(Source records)
== Segment start ==

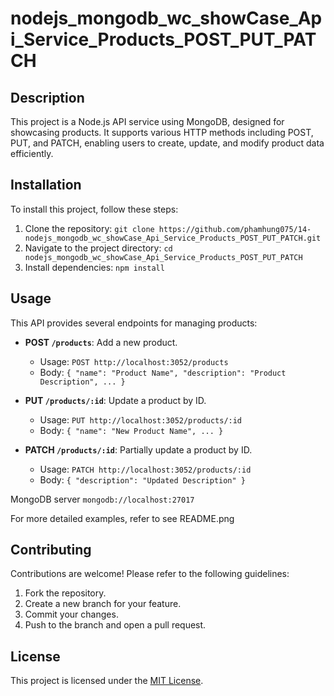 # nodejs_mongodb_wc_showCase_Api_Service_Products_POST_PUT_PATCH

## Description

This project is a Node.js API service using MongoDB, designed for showcasing products. It supports various HTTP methods including POST, PUT, and PATCH, enabling users to create, update, and modify product data efficiently.

## Installation

To install this project, follow these steps:

1. Clone the repository: `git clone https://github.com/phamhung075/14-nodejs_mongodb_wc_showCase_Api_Service_Products_POST_PUT_PATCH.git`
2. Navigate to the project directory: `cd nodejs_mongodb_wc_showCase_Api_Service_Products_POST_PUT_PATCH`
3. Install dependencies: `npm install`

## Usage

This API provides several endpoints for managing products:

- **POST `/products`**: Add a new product.
    
    - Usage: `POST http://localhost:3052/products`
    - Body: `{ "name": "Product Name", "description": "Product Description", ... }`
- **PUT `/products/:id`**: Update a product by ID.
    
    - Usage: `PUT http://localhost:3052/products/:id`
    - Body: `{ "name": "New Product Name", ... }`
- **PATCH `/products/:id`**: Partially update a product by ID.
    
    - Usage: `PATCH http://localhost:3052/products/:id`
    - Body: `{ "description": "Updated Description" }`
      
MongoDB server `mongodb://localhost:27017`

For more detailed examples, refer to see README.png


## Contributing

Contributions are welcome! Please refer to the following guidelines:

1. Fork the repository.
2. Create a new branch for your feature.
3. Commit your changes.
4. Push to the branch and open a pull request.

## License

This project is licensed under the [MIT License](https://chat.openai.com/c/LICENSE.md).
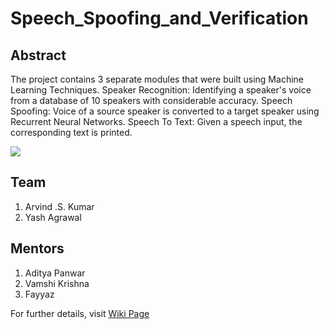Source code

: # Speech_Spoofing_and_Verification

## Abstract

The project contains 3 separate modules that were built using Machine Learning Techniques. 
Speaker Recognition: Identifying a speaker's voice from a database of 10 speakers with considerable accuracy.
Speech Spoofing: Voice of a source speaker is converted to a target speaker using Recurrent Neural Networks.
Speech To Text: Given a speech input, the corresponding text is printed.

![](https://github.com/eYSIP-2017/eYSIP-2017_Speech_Spoofing_and_Verification/blob/master/Workflow.png)

## Team

1. Arvind .S. Kumar
2. Yash Agrawal

## Mentors

1. Aditya Panwar
2. Vamshi Krishna
3. Fayyaz

For further details, visit [Wiki Page](https://github.com/eYSIP-2017/eYSIP-2017_Speech_Spoofing_and_Verification/wiki)
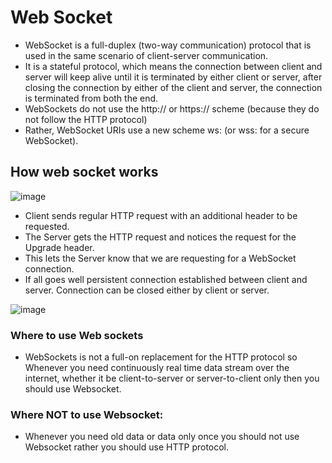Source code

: # Web Socket
- WebSocket is a full-duplex (two-way communication) protocol that is used in the same scenario of client-server communication.
- It is a stateful protocol, which means the connection between client and server will keep alive until it is terminated by either client or server, after closing the connection by either of the client and server, the connection is terminated from both the end.
- WebSockets do not use the http:// or https:// scheme (because they do not follow the HTTP protocol)
- Rather, WebSocket URIs use a new scheme ws: (or wss: for a secure WebSocket).
## How web socket works
![image](https://github.com/pratt0007/TIL/assets/100209212/d6c14fa5-264c-4626-a320-2c4c609e752f)
- Client sends regular HTTP request with an additional header to be requested.
- The Server gets the HTTP request and notices the request for the Upgrade header.
- This lets the Server know that we are requesting for a WebSocket connection.
- If all goes well persistent connection established between client and server. Connection can be closed either by client or server.

![image](https://github.com/pratt0007/TIL/assets/100209212/62480d24-beb8-4ccc-88ea-64f5cf8a2f45)

### Where to use Web sockets
- WebSockets is not a full-on replacement for the HTTP protocol so Whenever you need continuously real time data stream over the internet, whether it be client-to-server or server-to-client only then you should use Websocket.

### Where NOT to use Websocket:
- Whenever you need old data or data only once you should not use Websocket rather you should use HTTP protocol.
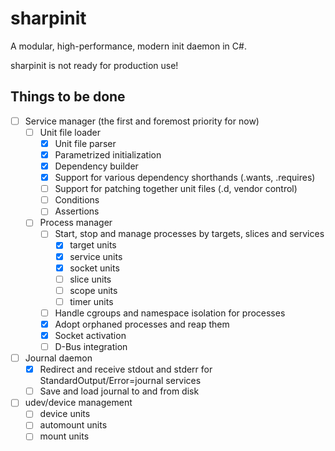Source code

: # sharpinit
A modular, high-performance, modern init daemon in C#.

sharpinit is not ready for production use!

## Things to be done

- [ ] Service manager (the first and foremost priority for now)
  - [ ] Unit file loader
    - [x] Unit file parser
    - [x] Parametrized initialization
    - [x] Dependency builder
    - [x] Support for various dependency shorthands (.wants, .requires)
    - [ ] Support for patching together unit files (.d, vendor control)
    - [ ] Conditions
    - [ ] Assertions
  - [ ] Process manager
    - [ ] Start, stop and manage processes by targets, slices and services
      - [x] target units
      - [x] service units
      - [x] socket units
      - [ ] slice units
      - [ ] scope units
      - [ ] timer units
    - [ ] Handle cgroups and namespace isolation for processes
    - [x] Adopt orphaned processes and reap them
    - [x] Socket activation
    - [ ] D-Bus integration
- [ ] Journal daemon
  - [x] Redirect and receive stdout and stderr for StandardOutput/Error=journal services
  - [ ] Save and load journal to and from disk
- [ ] udev/device management
  - [ ] device units
  - [ ] automount units
  - [ ] mount units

== Segment end ==

What to produce:
Leave the pictures out and return each entry exactly.

Task result:
 # nodejs_mongodb_wc_showCase_Api_Service_Products_POST_PUT_PATCH

## Description

This project is a Node.js API service using MongoDB, designed for showcasing products. It supports various HTTP methods including POST, PUT, and PATCH, enabling users to create, update, and modify product data efficiently.

## Installation

To install this project, follow these steps:

1. Clone the repository: `git clone https://github.com/phamhung075/14-nodejs_mongodb_wc_showCase_Api_Service_Products_POST_PUT_PATCH.git`
2. Navigate to the project directory: `cd nodejs_mongodb_wc_showCase_Api_Service_Products_POST_PUT_PATCH`
3. Install dependencies: `npm install`

## Usage

This API provides several endpoints for managing products:

- **POST `/products`**: Add a new product.
    
    - Usage: `POST http://localhost:3052/products`
    - Body: `{ "name": "Product Name", "description": "Product Description", ... }`
- **PUT `/products/:id`**: Update a product by ID.
    
    - Usage: `PUT http://localhost:3052/products/:id`
    - Body: `{ "name": "New Product Name", ... }`
- **PATCH `/products/:id`**: Partially update a product by ID.
    
    - Usage: `PATCH http://localhost:3052/products/:id`
    - Body: `{ "description": "Updated Description" }`
      
MongoDB server `mongodb://localhost:27017`

For more detailed examples, refer to see README.png


## Contributing

Contributions are welcome! Please refer to the following guidelines:

1. Fork the repository.
2. Create a new branch for your feature.
3. Commit your changes.
4. Push to the branch and open a pull request.

## License

This project is licensed under the [MIT License](https://chat.openai.com/c/LICENSE.md).
Source code

: # Speech_Spoofing_and_Verification

## Abstract

The project contains 3 separate modules that were built using Machine Learning Techniques. 
Speaker Recognition: Identifying a speaker's voice from a database of 10 speakers with considerable accuracy.
Speech Spoofing: Voice of a source speaker is converted to a target speaker using Recurrent Neural Networks.
Speech To Text: Given a speech input, the corresponding text is printed.

![](https://github.com/eYSIP-2017/eYSIP-2017_Speech_Spoofing_and_Verification/blob/master/Workflow.png)

## Team

1. Arvind .S. Kumar
2. Yash Agrawal

## Mentors

1. Aditya Panwar
2. Vamshi Krishna
3. Fayyaz

For further details, visit [Wiki Page](https://github.com/eYSIP-2017/eYSIP-2017_Speech_Spoofing_and_Verification/wiki)
Source code

: # Web Socket
- WebSocket is a full-duplex (two-way communication) protocol that is used in the same scenario of client-server communication.
- It is a stateful protocol, which means the connection between client and server will keep alive until it is terminated by either client or server, after closing the connection by either of the client and server, the connection is terminated from both the end.
- WebSockets do not use the http:// or https:// scheme (because they do not follow the HTTP protocol)
- Rather, WebSocket URIs use a new scheme ws: (or wss: for a secure WebSocket).
## How web socket works
![image](https://github.com/pratt0007/TIL/assets/100209212/d6c14fa5-264c-4626-a320-2c4c609e752f)
- Client sends regular HTTP request with an additional header to be requested.
- The Server gets the HTTP request and notices the request for the Upgrade header.
- This lets the Server know that we are requesting for a WebSocket connection.
- If all goes well persistent connection established between client and server. Connection can be closed either by client or server.

![image](https://github.com/pratt0007/TIL/assets/100209212/62480d24-beb8-4ccc-88ea-64f5cf8a2f45)

### Where to use Web sockets
- WebSockets is not a full-on replacement for the HTTP protocol so Whenever you need continuously real time data stream over the internet, whether it be client-to-server or server-to-client only then you should use Websocket.

### Where NOT to use Websocket:
- Whenever you need old data or data only once you should not use Websocket rather you should use HTTP protocol.
Source code

: # sharpinit
A modular, high-performance, modern init daemon in C#.

sharpinit is not ready for production use!

## Things to be done

- [ ] Service manager (the first and foremost priority for now)
  - [ ] Unit file loader
    - [x] Unit file parser
    - [x] Parametrized initialization
    - [x] Dependency builder
    - [x] Support for various dependency shorthands (.wants, .requires)
    - [ ] Support for patching together unit files (.d, vendor control)
    - [ ] Conditions
    - [ ] Assertions
  - [ ] Process manager
    - [ ] Start, stop and manage processes by targets, slices and services
      - [x] target units
      - [x] service units
      - [x] socket units
      - [ ] slice units
      - [ ] scope units
      - [ ] timer units
    - [ ] Handle cgroups and namespace isolation for processes
    - [x] Adopt orphaned processes and reap them
    - [x] Socket activation
    - [ ] D-Bus integration
- [ ] Journal daemon
  - [x] Redirect and receive stdout and stderr for StandardOutput/Error=journal services
  - [ ] Save and load journal to and from disk
- [ ] udev/device management
  - [ ] device units
  - [ ] automount units
  - [ ] mount units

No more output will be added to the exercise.